• **What you are asked to do**
Pull every line containing "sono" out of the material below.

** Data for processing follows **

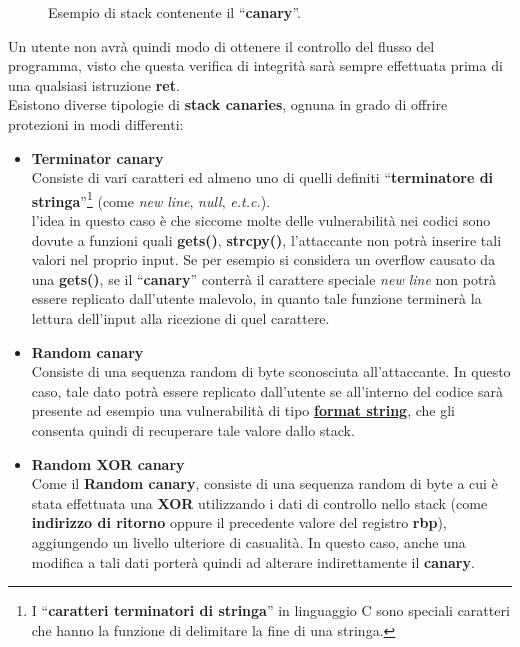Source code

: \begin{figure}[htbp]
    \centerline{}
    \caption{Esempio di stack contenente il ``\textbf{canary}''.}
    \label{fig:canary}
\end{figure}
Un utente non avrà quindi modo di ottenere il controllo del flusso del programma, visto che questa verifica di integrità sarà sempre effettuata prima di una qualsiasi istruzione \textbf{ret}.\\
Esistono diverse tipologie di \textbf{stack canaries}, ognuna in grado di offrire protezioni in modi differenti: 
\begin{itemize}
    \item \textbf{Terminator canary} \\
    Consiste di vari caratteri ed almeno uno di quelli definiti ``\textbf{terminatore di stringa}''\footnote[1]{I ``\textbf{caratteri terminatori di stringa}'' in linguaggio C sono speciali caratteri che hanno la funzione di delimitare la fine di una stringa.} (come \textit{new line}, \textit{null}, \textit{e.t.c.}).\\
    l'idea in questo caso è che siccome molte delle vulnerabilità nei codici sono dovute a funzioni quali \textbf{gets()}, \textbf{strcpy()}, l'attaccante non potrà inserire tali valori nel proprio input. Se per esempio si considera un overflow causato da una \textbf{gets()}, se il ``\textbf{canary}'' conterrà il carattere speciale \textit{new line} non potrà essere replicato dall'utente malevolo, in quanto tale funzione terminerà la lettura dell'input alla ricezione di quel carattere.
    \item \textbf{Random canary} \\
    Consiste di una sequenza random di byte sconosciuta all'attaccante. In questo caso, tale dato potrà essere replicato dall'utente se all'interno del codice sarà presente ad esempio una vulnerabilità di tipo \hyperref[subsec:format string]{\textbf{format string}}, che gli consenta quindi di recuperare tale valore dallo stack.
    \item \textbf{Random XOR canary} \\
    Come il \textbf{Random canary}, consiste di una sequenza random di byte a cui è stata effettuata una \textbf{XOR} utilizzando i dati di controllo nello stack (come \textbf{indirizzo di ritorno} oppure il precedente valore del registro \textbf{rbp}), aggiungendo un livello ulteriore di casualità. In questo caso, anche una modifica a tali dati porterà quindi ad alterare indirettamente il \textbf{canary}.\\
\end{itemize}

** End of Data for processing **

• **Expected answer**
    Consiste di vari caratteri ed almeno uno di quelli definiti ``\textbf{terminatore di stringa}''\footnote[1]{I ``\textbf{caratteri terminatori di stringa}'' in linguaggio C sono speciali caratteri che hanno la funzione di delimitare la fine di una stringa.} (come \textit{new line}, \textit{null}, \textit{e.t.c.}).\\
    l'idea in questo caso è che siccome molte delle vulnerabilità nei codici sono dovute a funzioni quali \textbf{gets()}, \textbf{strcpy()}, l'attaccante non potrà inserire tali valori nel proprio input. Se per esempio si considera un overflow causato da una \textbf{gets()}, se il ``\textbf{canary}'' conterrà il carattere speciale \textit{new line} non potrà essere replicato dall'utente malevolo, in quanto tale funzione terminerà la lettura dell'input alla ricezione di quel carattere.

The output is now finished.